(Pictures paired with source code)
********************

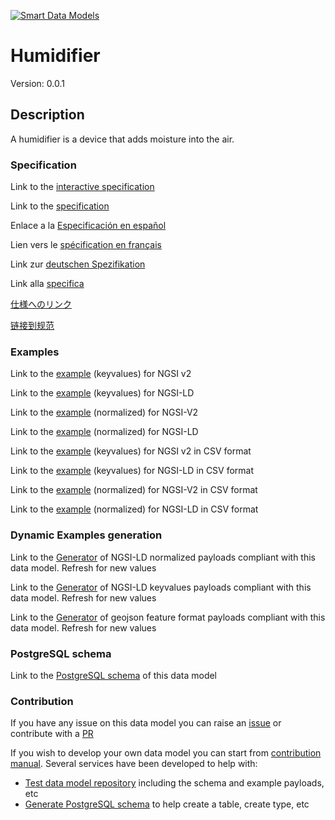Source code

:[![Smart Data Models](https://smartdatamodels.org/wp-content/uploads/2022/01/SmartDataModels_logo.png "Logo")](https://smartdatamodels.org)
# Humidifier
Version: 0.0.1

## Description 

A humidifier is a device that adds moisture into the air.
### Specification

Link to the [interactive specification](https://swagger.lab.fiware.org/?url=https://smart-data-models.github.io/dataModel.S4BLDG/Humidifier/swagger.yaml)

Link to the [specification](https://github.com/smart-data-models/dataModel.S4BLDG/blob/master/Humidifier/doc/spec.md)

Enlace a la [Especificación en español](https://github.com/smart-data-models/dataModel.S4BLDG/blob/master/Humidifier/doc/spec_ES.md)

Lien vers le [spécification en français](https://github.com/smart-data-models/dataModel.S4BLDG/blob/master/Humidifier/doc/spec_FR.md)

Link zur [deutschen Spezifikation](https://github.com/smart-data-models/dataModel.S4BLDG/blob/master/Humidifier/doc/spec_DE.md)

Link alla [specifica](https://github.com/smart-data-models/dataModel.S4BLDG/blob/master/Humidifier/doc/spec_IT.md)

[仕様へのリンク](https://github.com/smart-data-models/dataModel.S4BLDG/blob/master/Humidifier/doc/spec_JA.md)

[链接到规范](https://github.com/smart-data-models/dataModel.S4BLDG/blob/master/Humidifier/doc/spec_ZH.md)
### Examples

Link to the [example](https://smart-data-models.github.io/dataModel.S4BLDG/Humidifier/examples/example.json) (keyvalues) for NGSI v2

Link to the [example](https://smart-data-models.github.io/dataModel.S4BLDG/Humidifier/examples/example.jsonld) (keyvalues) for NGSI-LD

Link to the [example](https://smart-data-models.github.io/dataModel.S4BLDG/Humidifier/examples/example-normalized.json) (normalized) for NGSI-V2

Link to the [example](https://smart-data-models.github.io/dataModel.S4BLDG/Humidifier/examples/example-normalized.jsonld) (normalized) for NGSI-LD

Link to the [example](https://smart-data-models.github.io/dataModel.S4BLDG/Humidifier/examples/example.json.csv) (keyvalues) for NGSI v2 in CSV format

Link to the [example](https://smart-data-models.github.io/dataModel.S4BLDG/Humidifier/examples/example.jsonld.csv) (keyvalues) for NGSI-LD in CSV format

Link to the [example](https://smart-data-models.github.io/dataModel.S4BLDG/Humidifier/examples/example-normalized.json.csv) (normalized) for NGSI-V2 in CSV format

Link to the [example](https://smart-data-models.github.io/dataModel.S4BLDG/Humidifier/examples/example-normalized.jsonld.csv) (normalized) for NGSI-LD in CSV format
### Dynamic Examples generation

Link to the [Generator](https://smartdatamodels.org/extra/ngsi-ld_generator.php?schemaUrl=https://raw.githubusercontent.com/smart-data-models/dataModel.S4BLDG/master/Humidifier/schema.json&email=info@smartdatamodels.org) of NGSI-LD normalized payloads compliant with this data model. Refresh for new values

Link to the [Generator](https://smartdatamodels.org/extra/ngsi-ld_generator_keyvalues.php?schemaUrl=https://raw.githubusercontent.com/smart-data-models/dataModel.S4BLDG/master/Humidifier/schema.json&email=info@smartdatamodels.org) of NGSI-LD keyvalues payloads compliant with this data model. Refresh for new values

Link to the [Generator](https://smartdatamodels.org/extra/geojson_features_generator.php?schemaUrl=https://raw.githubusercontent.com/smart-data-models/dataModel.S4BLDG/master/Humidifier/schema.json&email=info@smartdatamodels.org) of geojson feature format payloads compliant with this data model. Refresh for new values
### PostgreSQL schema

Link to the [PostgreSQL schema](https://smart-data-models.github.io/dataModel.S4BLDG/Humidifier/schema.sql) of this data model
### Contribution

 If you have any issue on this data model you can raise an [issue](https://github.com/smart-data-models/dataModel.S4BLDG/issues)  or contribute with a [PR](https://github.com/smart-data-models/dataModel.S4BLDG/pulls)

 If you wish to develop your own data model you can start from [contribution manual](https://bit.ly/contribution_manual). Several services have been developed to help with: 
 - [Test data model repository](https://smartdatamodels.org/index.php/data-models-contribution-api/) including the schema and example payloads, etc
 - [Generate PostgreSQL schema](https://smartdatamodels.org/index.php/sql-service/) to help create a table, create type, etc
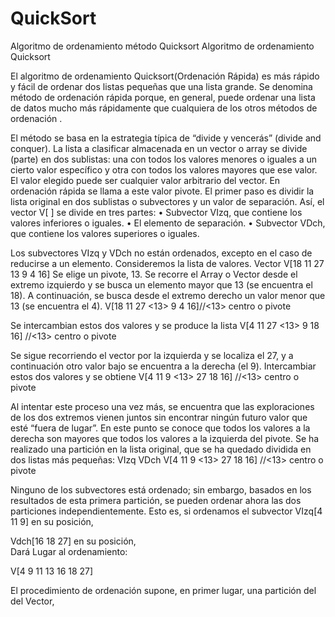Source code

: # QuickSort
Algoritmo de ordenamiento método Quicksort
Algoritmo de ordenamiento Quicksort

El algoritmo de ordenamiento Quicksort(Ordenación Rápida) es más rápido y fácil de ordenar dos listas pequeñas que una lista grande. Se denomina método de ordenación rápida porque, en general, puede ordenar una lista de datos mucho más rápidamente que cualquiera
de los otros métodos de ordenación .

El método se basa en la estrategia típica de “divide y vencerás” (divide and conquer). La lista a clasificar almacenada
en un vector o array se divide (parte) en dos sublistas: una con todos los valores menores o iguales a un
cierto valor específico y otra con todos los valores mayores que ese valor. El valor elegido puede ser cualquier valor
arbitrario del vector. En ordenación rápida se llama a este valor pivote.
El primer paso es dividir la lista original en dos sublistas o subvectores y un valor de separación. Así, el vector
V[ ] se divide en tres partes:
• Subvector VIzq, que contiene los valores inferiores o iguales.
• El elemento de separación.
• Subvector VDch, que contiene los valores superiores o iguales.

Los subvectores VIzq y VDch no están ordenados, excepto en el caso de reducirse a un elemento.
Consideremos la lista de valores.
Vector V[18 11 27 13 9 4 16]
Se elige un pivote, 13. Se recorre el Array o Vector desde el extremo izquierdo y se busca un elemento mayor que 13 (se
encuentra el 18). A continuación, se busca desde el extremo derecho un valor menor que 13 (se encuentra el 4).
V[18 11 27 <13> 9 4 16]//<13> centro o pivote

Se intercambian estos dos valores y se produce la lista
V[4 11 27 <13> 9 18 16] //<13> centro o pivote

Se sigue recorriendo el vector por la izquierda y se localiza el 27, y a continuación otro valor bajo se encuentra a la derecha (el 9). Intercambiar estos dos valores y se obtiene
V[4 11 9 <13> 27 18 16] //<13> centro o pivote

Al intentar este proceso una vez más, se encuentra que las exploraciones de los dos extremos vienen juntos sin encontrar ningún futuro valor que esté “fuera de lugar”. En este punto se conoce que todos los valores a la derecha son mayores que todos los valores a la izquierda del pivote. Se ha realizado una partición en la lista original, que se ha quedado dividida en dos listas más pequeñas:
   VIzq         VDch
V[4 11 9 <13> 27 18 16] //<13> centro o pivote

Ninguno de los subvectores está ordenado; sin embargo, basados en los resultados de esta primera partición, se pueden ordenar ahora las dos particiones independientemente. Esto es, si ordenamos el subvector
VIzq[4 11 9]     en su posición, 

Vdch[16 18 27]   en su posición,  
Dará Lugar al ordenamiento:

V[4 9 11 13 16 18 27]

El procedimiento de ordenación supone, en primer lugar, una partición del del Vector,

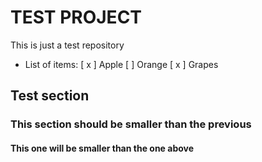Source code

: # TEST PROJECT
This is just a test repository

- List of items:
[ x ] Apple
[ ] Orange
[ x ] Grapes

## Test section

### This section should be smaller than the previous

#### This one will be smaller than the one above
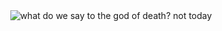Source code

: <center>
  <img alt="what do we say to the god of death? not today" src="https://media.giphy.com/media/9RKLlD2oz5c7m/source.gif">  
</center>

********************

Instructions for the task ::
If a line in the records includes the string "iguales", copy it.

Task result ::
en un vector o array se divide (parte) en dos sublistas: una con todos los valores menores o iguales a un
• Subvector VIzq, que contiene los valores inferiores o iguales.
• Subvector VDch, que contiene los valores superiores o iguales.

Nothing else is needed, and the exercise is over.